- **Activity**:
Find the lines below that include the word "from" and state how many there are, adding nothing.

- **Listed records**:

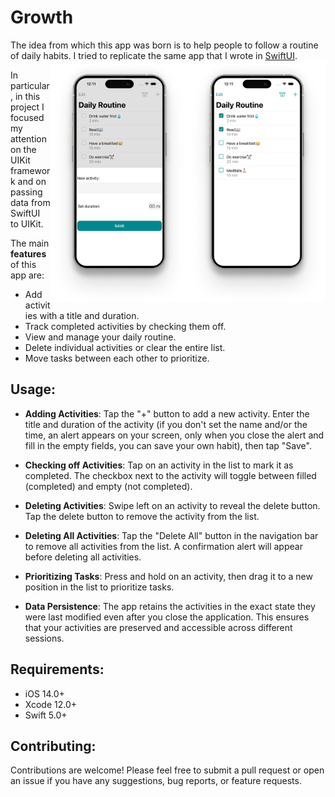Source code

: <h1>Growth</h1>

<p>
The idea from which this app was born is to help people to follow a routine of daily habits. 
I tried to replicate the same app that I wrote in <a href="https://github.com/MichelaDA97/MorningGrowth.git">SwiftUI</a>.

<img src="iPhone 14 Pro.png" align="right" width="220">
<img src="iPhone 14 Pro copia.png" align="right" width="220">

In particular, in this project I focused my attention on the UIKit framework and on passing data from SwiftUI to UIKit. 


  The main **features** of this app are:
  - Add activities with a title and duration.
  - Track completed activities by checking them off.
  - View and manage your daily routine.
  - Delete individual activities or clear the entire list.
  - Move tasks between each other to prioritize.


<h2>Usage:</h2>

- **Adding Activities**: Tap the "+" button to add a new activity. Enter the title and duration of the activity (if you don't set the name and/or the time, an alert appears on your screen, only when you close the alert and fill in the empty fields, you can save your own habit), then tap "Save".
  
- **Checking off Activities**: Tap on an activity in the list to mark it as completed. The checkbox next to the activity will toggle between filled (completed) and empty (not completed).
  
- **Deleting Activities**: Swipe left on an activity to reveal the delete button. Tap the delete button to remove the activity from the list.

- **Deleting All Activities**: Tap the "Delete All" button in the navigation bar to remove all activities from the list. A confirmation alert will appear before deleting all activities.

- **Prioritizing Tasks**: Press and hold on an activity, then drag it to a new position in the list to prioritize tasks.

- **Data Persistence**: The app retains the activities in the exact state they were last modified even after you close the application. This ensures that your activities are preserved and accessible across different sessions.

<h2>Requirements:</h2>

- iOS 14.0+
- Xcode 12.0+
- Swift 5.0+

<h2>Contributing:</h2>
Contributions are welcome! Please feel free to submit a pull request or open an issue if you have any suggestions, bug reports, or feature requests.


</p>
* * *
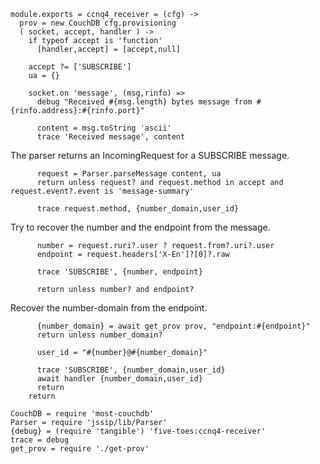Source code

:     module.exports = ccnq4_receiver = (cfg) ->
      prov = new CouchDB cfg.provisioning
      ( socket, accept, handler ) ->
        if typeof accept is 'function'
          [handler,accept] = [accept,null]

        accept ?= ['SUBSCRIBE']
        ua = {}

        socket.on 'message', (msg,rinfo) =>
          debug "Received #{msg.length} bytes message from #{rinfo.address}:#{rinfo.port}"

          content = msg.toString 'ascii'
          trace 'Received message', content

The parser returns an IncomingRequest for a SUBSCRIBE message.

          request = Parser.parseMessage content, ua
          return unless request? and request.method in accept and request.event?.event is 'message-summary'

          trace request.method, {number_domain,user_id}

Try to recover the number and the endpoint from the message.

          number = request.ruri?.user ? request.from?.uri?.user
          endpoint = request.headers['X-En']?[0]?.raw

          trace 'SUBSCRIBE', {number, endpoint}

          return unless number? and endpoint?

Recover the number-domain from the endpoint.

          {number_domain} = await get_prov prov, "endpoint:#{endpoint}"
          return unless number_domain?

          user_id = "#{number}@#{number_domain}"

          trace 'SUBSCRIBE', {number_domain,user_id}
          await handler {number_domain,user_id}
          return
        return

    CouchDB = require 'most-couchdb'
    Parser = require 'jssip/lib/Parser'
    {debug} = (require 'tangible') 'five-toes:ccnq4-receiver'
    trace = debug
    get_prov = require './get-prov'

- **Answer box**:
8